NHS Birmingham East and North was an NHS primary care trust (PCT) that was formed on 1 October 2006 following the merger of Eastern Birmingham PCT and North Birmingham PCT. PCTs were abolished in April 2013.

NHS Birmingham East and North primary care trust provided primary care, intermediate care and community services on behalf of 440,000 people living in the east and north of Britain's second city. It was one of three primary care trusts that covered Birmingham. Following the Health and Social Care Act of 2012, the PCT was dissolved and NHS Birmingham CrossCity Clinical Commissioning Group become the largest commissioner of healthcare in the area.

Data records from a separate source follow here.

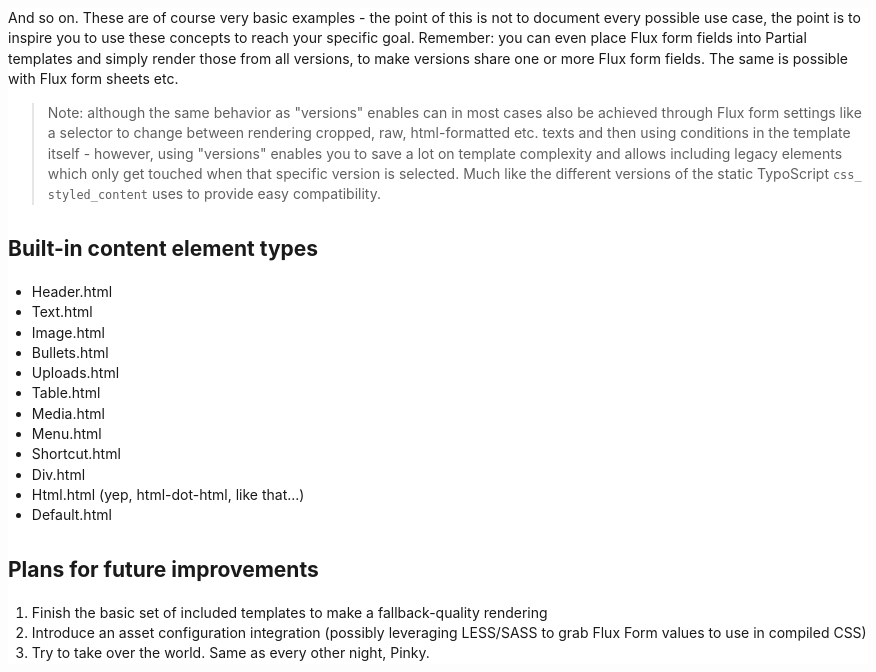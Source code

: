 And so on. These are of course very basic examples - the point of this is not to document every possible use case, the point is to inspire you to use these concepts to reach your specific goal. Remember: you can even place Flux form fields into Partial templates and simply render those from all versions, to make versions share one or more Flux form fields. The same is possible with Flux form sheets etc.

> Note: although the same behavior as "versions" enables can in most cases also be achieved through Flux form settings like a selector to change between rendering cropped, raw, html-formatted etc. texts and then using conditions in the template itself - however, using "versions" enables you to save a lot on template complexity and allows including legacy elements which only get touched when that specific version is selected. Much like the different versions of the static TypoScript `css_styled_content` uses to provide easy compatibility.

## Built-in content element types

* Header.html
* Text.html
* Image.html
* Bullets.html
* Uploads.html
* Table.html
* Media.html
* Menu.html
* Shortcut.html
* Div.html
* Html.html (yep, html-dot-html, like that...)
* Default.html

## Plans for future improvements

1. Finish the basic set of included templates to make a fallback-quality rendering
2. Introduce an asset configuration integration (possibly leveraging LESS/SASS to grab Flux Form values to use in compiled CSS)
3. Try to take over the world. Same as every other night, Pinky.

The trust commissioned services from GPs, dentists, pharmacists, opticians, and voluntary sector organisations. It is held accountable for the quality and accessibility of these services, primarily by the Care Quality Commission.

NHS Birmingham East and North also answered to NHS West Midlands, the Strategic Health Authority for the region.

The trust employed over 1,700 staff, and was responsible for over 200 GPs working in more than 80 practices.

The trust spent hundreds of millions of pounds every year on services for local people; it also held the money to commission specialised services for people across the whole of the West Midlands. The trust directly provided primary care and community services through its Community Health Services arm.

==Areas served==
The trust was charged with looking after the healthcare services for the following wards on the north and eastern half of Birmingham: Acocks Green, Bordesley Green, Erdington, Hodge Hill, Kingstanding and Oscott, Shard End, Sheldon, South Yardley, Stechford and Yardley North, Stockland Green, Sutton Four Oaks, Sutton New Hall, Sutton Trinity, Sutton Vesey, Tyburn, and Washwood Heath.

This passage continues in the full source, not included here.